Your goal: Your task is to filter the data below down to the lines holding "these".

Stored dataset items:
****************************************
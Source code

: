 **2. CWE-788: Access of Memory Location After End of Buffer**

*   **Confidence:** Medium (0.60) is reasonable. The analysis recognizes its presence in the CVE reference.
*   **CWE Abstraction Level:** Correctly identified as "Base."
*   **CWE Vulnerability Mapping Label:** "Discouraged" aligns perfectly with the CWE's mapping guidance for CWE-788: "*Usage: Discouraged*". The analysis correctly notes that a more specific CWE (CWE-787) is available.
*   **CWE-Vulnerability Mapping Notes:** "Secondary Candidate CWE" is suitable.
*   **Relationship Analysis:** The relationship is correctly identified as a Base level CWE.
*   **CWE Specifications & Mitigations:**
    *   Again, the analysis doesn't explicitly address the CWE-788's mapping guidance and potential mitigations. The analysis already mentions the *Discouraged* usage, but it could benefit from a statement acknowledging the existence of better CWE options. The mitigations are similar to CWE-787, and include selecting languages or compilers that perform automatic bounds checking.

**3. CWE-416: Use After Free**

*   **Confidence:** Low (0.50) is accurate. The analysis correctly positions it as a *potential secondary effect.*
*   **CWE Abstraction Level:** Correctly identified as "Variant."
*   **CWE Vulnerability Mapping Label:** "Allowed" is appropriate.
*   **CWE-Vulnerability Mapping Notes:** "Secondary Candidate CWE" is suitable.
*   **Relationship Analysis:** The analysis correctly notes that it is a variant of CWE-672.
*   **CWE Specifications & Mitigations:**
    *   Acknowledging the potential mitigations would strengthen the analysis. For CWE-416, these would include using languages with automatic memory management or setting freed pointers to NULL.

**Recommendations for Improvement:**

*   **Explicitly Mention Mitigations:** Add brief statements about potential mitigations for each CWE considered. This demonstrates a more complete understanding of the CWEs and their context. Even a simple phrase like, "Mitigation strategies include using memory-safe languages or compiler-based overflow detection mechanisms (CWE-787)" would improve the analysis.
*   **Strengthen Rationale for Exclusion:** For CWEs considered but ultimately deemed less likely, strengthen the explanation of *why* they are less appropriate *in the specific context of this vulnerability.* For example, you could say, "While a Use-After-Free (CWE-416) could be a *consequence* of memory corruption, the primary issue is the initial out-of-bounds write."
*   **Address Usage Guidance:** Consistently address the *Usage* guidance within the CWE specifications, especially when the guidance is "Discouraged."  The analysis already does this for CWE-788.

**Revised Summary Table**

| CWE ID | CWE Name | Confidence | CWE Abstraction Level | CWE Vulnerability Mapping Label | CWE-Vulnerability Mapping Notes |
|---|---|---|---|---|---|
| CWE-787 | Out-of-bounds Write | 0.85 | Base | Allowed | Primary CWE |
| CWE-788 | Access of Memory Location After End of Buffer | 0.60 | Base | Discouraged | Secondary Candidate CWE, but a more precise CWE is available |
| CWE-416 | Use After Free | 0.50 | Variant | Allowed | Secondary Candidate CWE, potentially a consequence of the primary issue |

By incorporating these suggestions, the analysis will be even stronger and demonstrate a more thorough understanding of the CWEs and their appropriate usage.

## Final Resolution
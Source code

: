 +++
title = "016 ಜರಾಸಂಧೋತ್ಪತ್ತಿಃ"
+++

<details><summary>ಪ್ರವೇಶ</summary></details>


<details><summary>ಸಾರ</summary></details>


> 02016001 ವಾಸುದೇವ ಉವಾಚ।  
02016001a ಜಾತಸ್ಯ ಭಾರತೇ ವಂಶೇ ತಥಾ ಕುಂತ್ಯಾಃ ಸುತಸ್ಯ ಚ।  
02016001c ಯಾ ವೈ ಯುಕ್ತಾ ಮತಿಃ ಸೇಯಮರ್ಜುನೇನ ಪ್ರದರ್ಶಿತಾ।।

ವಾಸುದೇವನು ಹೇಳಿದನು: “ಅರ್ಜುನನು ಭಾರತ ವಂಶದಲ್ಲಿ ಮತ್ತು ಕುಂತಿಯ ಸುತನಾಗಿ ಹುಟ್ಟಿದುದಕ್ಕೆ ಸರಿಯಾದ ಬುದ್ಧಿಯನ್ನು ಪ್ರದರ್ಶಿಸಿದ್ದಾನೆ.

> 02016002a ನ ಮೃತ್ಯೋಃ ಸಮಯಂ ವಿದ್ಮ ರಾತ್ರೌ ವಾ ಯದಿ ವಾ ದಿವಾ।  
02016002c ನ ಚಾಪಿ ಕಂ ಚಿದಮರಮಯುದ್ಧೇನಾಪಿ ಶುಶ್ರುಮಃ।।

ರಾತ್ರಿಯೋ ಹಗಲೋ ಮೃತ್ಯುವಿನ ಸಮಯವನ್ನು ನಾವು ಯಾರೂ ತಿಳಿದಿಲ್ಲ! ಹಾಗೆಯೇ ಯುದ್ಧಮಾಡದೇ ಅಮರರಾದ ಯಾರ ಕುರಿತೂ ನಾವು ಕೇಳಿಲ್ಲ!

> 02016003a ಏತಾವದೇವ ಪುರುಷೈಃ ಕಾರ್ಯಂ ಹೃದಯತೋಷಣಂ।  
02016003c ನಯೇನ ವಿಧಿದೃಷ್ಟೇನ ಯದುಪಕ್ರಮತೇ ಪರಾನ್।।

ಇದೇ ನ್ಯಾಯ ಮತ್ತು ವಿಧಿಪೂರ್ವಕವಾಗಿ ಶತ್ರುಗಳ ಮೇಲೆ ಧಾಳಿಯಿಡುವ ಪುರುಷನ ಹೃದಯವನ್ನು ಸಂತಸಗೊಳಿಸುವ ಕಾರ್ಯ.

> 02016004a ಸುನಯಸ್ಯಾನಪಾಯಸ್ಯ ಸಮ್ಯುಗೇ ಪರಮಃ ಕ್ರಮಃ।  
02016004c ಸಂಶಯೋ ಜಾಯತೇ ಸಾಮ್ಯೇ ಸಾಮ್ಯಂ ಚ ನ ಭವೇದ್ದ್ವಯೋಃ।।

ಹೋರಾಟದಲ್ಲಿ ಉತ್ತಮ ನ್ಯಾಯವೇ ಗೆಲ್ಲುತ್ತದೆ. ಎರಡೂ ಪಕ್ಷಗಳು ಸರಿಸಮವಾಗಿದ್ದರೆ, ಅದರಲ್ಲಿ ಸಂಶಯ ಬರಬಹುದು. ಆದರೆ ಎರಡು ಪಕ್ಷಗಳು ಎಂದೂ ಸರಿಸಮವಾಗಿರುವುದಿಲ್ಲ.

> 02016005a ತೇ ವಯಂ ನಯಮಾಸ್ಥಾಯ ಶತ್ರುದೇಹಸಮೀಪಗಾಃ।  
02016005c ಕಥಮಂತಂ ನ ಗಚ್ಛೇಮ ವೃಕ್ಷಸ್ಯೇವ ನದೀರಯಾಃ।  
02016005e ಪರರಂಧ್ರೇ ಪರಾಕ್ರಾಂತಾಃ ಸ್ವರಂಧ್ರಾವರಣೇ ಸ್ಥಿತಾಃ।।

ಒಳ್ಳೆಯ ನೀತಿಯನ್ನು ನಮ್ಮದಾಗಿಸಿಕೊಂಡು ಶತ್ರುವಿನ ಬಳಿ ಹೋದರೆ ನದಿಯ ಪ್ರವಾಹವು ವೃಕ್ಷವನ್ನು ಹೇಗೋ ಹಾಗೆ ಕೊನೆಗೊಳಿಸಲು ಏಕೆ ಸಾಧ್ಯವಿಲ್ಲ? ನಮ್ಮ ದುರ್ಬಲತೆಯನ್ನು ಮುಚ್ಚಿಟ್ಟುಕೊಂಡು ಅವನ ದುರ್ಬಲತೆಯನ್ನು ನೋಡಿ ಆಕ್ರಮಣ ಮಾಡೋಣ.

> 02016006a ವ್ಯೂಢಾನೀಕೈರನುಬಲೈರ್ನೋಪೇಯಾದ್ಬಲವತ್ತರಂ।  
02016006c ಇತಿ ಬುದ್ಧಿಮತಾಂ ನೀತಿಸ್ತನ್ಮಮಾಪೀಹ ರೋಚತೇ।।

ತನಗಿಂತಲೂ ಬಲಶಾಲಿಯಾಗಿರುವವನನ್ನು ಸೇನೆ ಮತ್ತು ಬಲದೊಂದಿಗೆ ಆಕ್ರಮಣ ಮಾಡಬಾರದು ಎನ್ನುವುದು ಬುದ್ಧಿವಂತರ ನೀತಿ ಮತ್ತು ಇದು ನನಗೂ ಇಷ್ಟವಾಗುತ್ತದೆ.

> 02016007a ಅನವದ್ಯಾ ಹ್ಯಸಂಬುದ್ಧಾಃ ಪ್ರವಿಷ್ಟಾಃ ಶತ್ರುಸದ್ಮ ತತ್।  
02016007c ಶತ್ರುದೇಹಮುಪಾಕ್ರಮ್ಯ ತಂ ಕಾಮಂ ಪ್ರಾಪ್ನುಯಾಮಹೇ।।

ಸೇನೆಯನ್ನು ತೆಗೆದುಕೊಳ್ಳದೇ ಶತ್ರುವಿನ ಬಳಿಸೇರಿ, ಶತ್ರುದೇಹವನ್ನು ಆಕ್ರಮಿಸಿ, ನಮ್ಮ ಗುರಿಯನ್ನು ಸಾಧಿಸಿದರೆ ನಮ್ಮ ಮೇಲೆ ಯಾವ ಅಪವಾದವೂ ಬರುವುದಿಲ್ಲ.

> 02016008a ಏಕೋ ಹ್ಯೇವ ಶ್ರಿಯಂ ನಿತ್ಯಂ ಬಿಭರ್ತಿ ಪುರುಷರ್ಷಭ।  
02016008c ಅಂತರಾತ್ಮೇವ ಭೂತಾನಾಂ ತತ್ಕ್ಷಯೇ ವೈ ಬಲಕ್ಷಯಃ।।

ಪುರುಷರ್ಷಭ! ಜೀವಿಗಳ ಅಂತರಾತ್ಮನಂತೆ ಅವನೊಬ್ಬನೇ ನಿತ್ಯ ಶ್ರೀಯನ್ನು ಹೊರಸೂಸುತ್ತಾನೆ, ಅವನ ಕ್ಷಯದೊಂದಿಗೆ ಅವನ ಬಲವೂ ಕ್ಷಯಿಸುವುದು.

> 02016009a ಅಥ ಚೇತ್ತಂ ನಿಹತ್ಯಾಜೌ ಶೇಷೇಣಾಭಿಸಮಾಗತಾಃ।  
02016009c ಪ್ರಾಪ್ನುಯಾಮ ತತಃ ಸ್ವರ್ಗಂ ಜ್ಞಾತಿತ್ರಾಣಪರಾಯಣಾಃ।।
****************************************
Solution:
    *   Acknowledging the potential mitigations would strengthen the analysis. For CWE-416, these would include using languages with automatic memory management or setting freed pointers to NULL.
By incorporating these suggestions, the analysis will be even stronger and demonstrate a more thorough understanding of the CWEs and their appropriate usage.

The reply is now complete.